#### Record excerpts

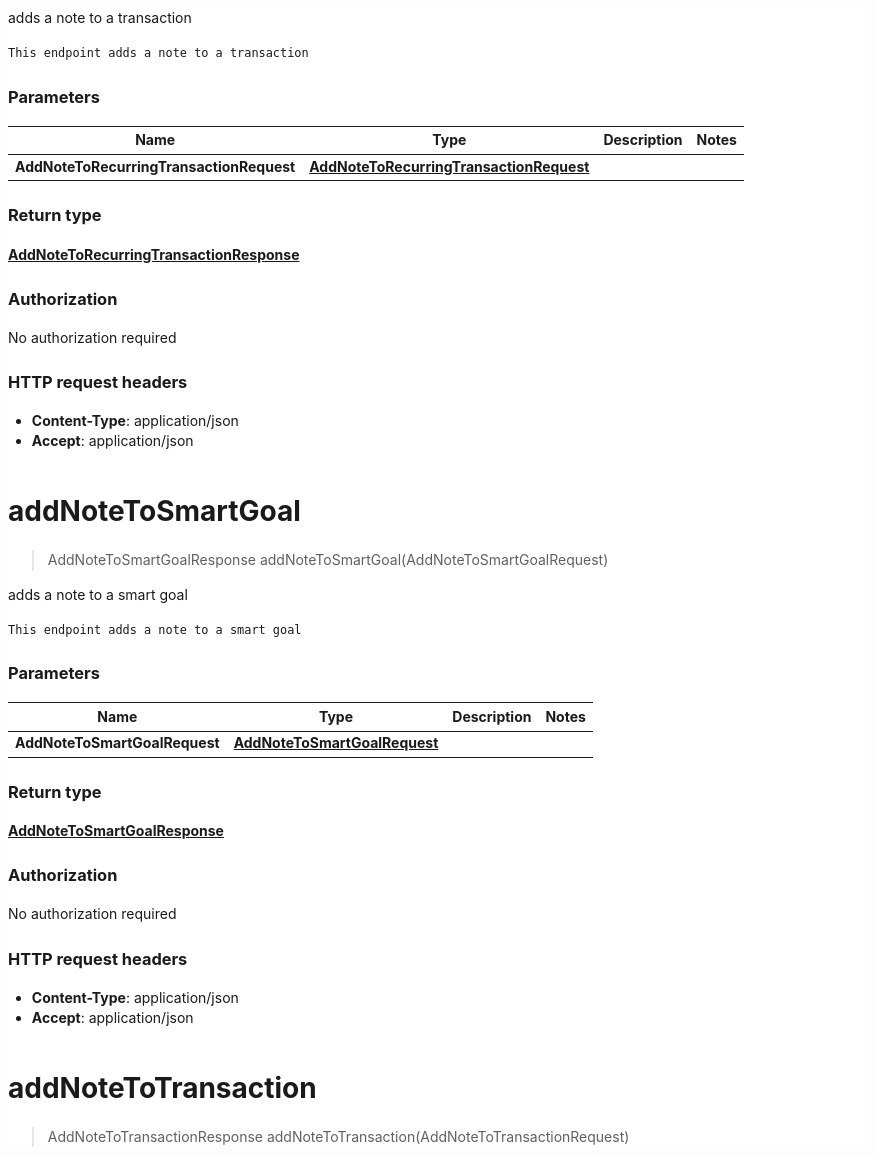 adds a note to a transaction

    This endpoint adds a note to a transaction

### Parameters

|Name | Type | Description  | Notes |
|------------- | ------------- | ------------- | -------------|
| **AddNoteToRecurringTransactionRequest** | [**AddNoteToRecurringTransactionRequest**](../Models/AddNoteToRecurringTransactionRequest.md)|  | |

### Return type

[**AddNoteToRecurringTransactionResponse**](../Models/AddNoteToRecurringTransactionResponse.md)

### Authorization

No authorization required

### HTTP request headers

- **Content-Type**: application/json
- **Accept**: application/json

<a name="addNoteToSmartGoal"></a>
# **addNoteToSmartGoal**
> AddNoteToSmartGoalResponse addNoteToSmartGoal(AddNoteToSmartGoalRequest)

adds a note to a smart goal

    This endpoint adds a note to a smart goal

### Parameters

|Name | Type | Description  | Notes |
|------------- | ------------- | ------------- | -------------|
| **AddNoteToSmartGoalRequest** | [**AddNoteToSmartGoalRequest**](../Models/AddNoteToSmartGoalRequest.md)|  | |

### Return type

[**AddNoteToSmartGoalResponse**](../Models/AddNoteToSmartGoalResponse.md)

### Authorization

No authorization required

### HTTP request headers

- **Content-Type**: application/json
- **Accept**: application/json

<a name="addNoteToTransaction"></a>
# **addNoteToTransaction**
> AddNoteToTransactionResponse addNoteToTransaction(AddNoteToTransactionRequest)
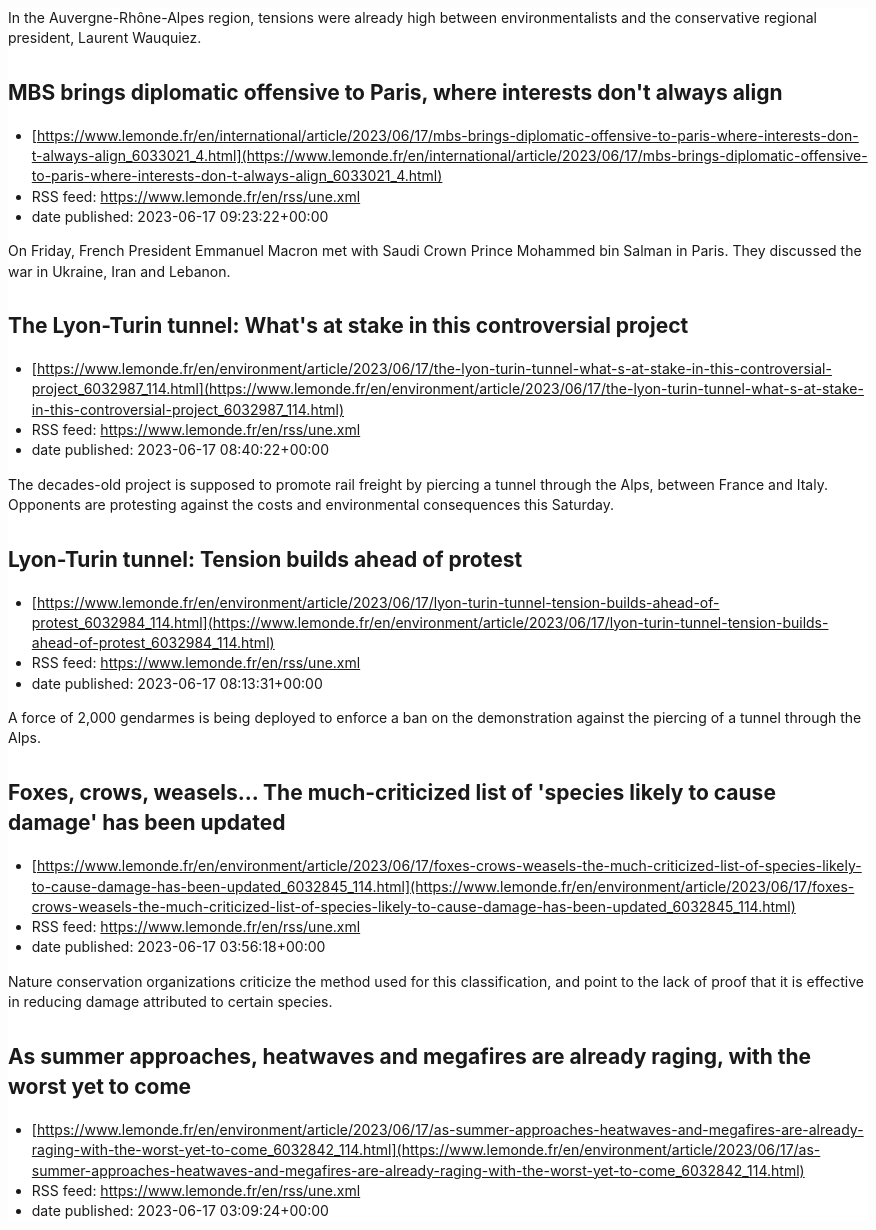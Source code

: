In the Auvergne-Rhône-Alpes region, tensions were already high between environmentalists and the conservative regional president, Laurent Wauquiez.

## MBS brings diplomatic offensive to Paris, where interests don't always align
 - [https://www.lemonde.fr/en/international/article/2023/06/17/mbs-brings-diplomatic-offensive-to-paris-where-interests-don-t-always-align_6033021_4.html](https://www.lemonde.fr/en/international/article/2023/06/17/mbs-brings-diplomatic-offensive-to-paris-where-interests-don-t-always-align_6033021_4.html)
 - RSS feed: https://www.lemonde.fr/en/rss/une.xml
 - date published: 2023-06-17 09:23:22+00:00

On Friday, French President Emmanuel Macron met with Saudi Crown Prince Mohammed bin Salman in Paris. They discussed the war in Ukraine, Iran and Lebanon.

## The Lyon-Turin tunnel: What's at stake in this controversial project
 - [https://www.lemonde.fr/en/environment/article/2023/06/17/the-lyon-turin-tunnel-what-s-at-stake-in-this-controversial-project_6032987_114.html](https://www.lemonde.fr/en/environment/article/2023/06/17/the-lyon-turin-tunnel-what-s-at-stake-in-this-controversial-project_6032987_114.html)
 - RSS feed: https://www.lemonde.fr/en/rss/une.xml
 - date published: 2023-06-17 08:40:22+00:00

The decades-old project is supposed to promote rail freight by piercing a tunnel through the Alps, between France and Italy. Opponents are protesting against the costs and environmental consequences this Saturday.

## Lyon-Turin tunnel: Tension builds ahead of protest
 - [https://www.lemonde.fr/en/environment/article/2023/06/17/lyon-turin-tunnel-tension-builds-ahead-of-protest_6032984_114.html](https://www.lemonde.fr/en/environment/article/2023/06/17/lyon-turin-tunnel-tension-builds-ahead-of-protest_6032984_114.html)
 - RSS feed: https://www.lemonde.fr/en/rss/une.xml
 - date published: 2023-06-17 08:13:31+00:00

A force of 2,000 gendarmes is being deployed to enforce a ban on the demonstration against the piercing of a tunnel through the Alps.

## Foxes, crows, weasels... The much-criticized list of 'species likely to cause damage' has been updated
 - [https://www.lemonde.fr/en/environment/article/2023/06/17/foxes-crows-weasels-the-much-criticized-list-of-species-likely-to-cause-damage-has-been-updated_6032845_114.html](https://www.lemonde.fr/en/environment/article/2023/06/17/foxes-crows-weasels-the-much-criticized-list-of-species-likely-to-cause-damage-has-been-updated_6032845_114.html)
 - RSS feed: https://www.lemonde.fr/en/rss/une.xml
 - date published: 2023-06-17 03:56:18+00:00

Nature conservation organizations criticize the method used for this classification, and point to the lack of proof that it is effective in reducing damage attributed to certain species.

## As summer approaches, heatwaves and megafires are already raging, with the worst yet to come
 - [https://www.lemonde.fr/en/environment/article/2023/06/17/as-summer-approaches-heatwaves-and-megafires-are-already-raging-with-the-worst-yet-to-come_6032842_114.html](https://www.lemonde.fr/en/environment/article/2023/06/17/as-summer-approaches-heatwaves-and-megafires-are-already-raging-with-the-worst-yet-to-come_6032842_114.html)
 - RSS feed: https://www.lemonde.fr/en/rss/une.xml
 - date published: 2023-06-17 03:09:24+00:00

---

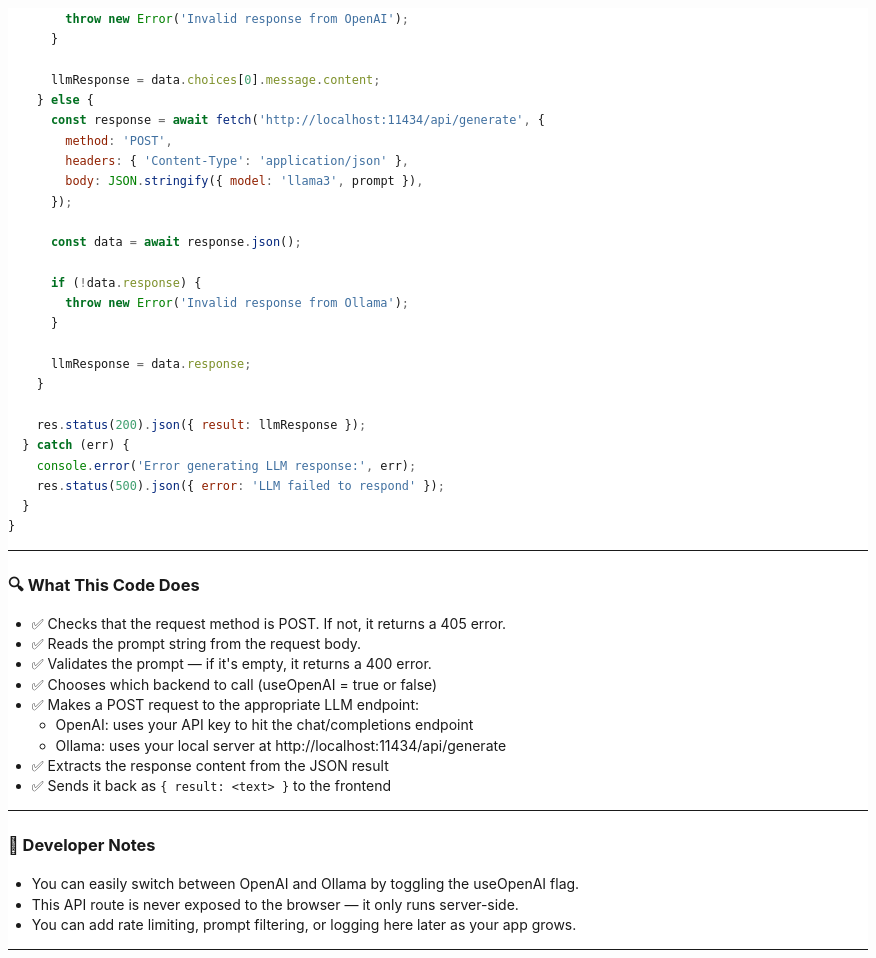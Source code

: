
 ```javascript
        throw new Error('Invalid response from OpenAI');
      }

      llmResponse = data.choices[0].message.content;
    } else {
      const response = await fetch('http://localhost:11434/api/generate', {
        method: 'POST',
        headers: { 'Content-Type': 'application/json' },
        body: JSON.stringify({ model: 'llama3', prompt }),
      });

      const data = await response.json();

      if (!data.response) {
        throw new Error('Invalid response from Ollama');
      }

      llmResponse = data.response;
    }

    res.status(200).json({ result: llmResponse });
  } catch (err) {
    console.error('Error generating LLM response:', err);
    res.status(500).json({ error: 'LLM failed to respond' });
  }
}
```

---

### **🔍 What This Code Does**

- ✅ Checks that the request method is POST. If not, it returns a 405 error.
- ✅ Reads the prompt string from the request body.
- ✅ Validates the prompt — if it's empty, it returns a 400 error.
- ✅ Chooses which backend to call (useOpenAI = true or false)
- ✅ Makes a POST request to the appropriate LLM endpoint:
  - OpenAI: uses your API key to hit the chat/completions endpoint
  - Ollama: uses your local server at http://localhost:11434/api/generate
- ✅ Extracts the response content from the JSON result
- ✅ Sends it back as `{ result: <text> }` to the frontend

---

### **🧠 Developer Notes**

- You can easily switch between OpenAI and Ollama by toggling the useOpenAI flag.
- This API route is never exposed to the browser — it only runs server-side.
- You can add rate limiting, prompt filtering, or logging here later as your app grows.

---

...

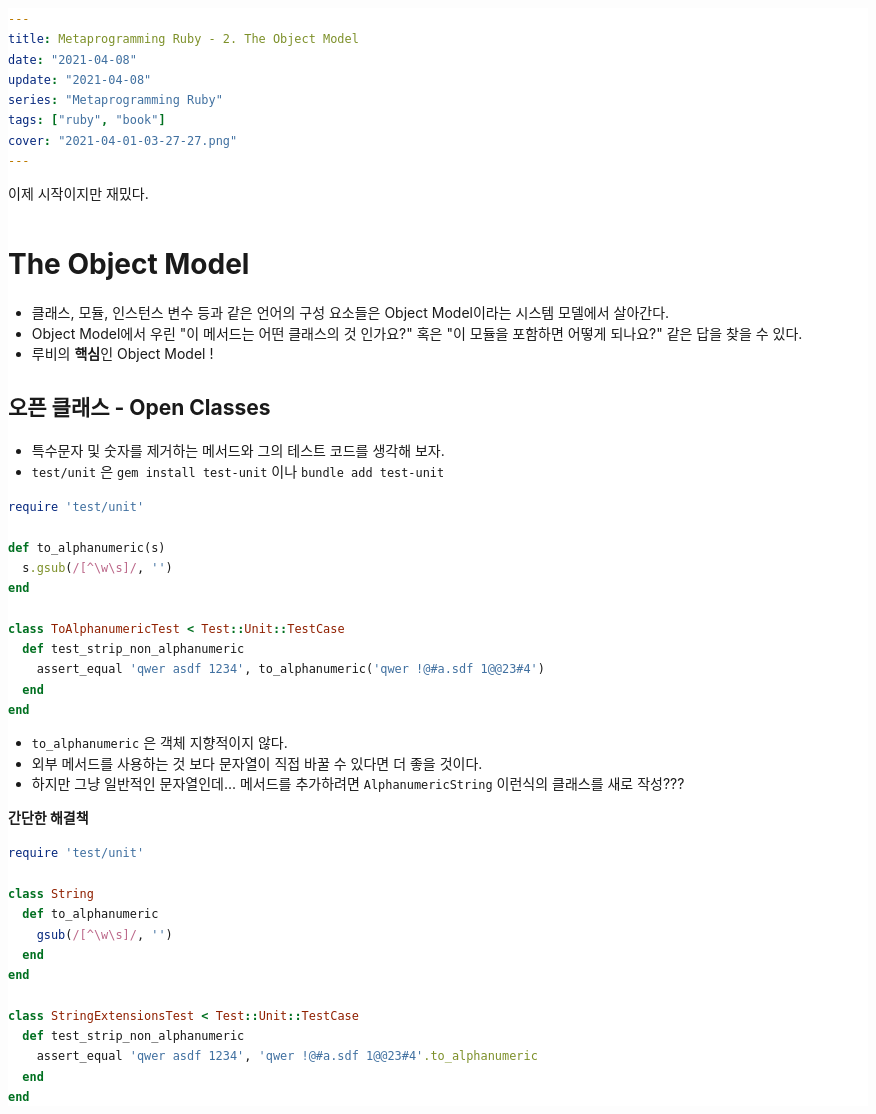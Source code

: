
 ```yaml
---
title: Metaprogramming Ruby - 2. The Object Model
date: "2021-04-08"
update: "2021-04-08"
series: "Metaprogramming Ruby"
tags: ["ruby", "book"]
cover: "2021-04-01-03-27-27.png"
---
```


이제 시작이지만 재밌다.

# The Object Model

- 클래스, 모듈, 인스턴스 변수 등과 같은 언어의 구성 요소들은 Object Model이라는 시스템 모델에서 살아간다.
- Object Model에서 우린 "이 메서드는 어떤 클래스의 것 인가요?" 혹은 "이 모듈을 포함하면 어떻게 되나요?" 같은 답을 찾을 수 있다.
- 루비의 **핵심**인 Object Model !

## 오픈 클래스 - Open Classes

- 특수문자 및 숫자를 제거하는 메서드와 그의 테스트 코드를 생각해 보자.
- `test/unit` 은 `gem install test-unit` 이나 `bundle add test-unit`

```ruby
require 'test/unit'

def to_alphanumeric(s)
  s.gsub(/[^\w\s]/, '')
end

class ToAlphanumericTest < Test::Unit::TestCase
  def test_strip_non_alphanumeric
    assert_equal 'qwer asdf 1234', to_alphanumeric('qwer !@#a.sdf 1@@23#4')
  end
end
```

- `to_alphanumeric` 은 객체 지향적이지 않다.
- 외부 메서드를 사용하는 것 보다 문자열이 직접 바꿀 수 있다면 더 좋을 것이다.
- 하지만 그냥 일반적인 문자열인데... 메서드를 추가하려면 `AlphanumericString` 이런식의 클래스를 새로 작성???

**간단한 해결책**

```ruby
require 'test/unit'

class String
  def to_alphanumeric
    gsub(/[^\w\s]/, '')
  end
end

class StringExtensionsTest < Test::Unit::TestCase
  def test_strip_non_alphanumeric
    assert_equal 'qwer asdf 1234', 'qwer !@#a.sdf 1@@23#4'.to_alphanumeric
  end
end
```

#### Exercise requirements
Read the entries above and find each line holding the word "returns". Copy it out.

#### Answer to this problem
- ✅ Checks that the request method is POST. If not, it returns a 405 error.
- ✅ Validates the prompt — if it's empty, it returns a 400 error.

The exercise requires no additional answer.